== Task ==
Extract the full set of records that follows, word for word.

# # # # # # #

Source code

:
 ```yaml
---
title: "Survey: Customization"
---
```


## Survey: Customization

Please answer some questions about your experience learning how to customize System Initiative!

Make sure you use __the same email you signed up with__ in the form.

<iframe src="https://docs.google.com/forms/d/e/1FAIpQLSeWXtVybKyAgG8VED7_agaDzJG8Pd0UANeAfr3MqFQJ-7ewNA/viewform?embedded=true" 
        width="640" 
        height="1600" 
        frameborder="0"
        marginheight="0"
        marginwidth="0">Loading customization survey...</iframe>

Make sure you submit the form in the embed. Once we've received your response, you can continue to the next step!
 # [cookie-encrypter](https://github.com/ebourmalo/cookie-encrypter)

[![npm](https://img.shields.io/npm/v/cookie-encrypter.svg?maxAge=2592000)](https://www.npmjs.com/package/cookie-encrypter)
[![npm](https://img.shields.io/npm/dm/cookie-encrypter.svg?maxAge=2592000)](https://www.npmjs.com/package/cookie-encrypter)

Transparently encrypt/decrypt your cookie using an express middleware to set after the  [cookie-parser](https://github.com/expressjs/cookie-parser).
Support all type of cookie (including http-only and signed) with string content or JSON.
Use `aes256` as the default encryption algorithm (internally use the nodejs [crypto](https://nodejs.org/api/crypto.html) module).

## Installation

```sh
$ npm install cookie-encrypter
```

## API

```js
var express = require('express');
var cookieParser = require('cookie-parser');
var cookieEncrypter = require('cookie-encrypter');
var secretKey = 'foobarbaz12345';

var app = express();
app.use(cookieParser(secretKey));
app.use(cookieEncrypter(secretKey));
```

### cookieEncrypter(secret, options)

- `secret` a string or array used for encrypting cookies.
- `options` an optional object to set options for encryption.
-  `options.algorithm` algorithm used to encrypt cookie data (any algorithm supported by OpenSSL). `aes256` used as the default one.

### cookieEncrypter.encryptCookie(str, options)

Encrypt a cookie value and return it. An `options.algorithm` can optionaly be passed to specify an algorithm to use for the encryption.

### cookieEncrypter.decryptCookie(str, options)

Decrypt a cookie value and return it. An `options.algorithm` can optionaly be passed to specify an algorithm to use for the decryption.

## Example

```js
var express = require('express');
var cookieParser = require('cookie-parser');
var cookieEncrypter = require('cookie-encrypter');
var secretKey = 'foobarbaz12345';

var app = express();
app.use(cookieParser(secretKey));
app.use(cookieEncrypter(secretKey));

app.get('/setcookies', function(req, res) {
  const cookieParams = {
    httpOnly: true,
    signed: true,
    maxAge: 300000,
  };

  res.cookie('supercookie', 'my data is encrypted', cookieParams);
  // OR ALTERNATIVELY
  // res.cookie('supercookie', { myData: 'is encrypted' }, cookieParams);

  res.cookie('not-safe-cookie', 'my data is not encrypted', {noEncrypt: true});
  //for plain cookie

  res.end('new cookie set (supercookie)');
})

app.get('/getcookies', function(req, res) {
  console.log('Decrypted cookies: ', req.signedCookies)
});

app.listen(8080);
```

# # # # # # #

== Response area ==
Source code

:
 ```yaml
---
title: "Survey: Customization"
---
```


## Survey: Customization

Please answer some questions about your experience learning how to customize System Initiative!

Make sure you use __the same email you signed up with__ in the form.

<iframe src="https://docs.google.com/forms/d/e/1FAIpQLSeWXtVybKyAgG8VED7_agaDzJG8Pd0UANeAfr3MqFQJ-7ewNA/viewform?embedded=true" 
        width="640" 
        height="1600" 
        frameborder="0"
        marginheight="0"
        marginwidth="0">Loading customization survey...</iframe>

Make sure you submit the form in the embed. Once we've received your response, you can continue to the next step!
 # [cookie-encrypter](https://github.com/ebourmalo/cookie-encrypter)

[![npm](https://img.shields.io/npm/v/cookie-encrypter.svg?maxAge=2592000)](https://www.npmjs.com/package/cookie-encrypter)
[![npm](https://img.shields.io/npm/dm/cookie-encrypter.svg?maxAge=2592000)](https://www.npmjs.com/package/cookie-encrypter)

Transparently encrypt/decrypt your cookie using an express middleware to set after the  [cookie-parser](https://github.com/expressjs/cookie-parser).
Support all type of cookie (including http-only and signed) with string content or JSON.
Use `aes256` as the default encryption algorithm (internally use the nodejs [crypto](https://nodejs.org/api/crypto.html) module).

## Installation

```sh
$ npm install cookie-encrypter
```

## API

```js
var express = require('express');
var cookieParser = require('cookie-parser');
var cookieEncrypter = require('cookie-encrypter');
var secretKey = 'foobarbaz12345';

var app = express();
app.use(cookieParser(secretKey));
app.use(cookieEncrypter(secretKey));
```

### cookieEncrypter(secret, options)

- `secret` a string or array used for encrypting cookies.
- `options` an optional object to set options for encryption.
-  `options.algorithm` algorithm used to encrypt cookie data (any algorithm supported by OpenSSL). `aes256` used as the default one.

### cookieEncrypter.encryptCookie(str, options)

Encrypt a cookie value and return it. An `options.algorithm` can optionaly be passed to specify an algorithm to use for the encryption.

### cookieEncrypter.decryptCookie(str, options)

Decrypt a cookie value and return it. An `options.algorithm` can optionaly be passed to specify an algorithm to use for the decryption.

## Example

```js
var express = require('express');
var cookieParser = require('cookie-parser');
var cookieEncrypter = require('cookie-encrypter');
var secretKey = 'foobarbaz12345';

var app = express();
app.use(cookieParser(secretKey));
app.use(cookieEncrypter(secretKey));

app.get('/setcookies', function(req, res) {
  const cookieParams = {
    httpOnly: true,
    signed: true,
    maxAge: 300000,
  };

  res.cookie('supercookie', 'my data is encrypted', cookieParams);
  // OR ALTERNATIVELY
  // res.cookie('supercookie', { myData: 'is encrypted' }, cookieParams);

  res.cookie('not-safe-cookie', 'my data is not encrypted', {noEncrypt: true});
  //for plain cookie

  res.end('new cookie set (supercookie)');
})

app.get('/getcookies', function(req, res) {
  console.log('Decrypted cookies: ', req.signedCookies)
});

app.listen(8080);
```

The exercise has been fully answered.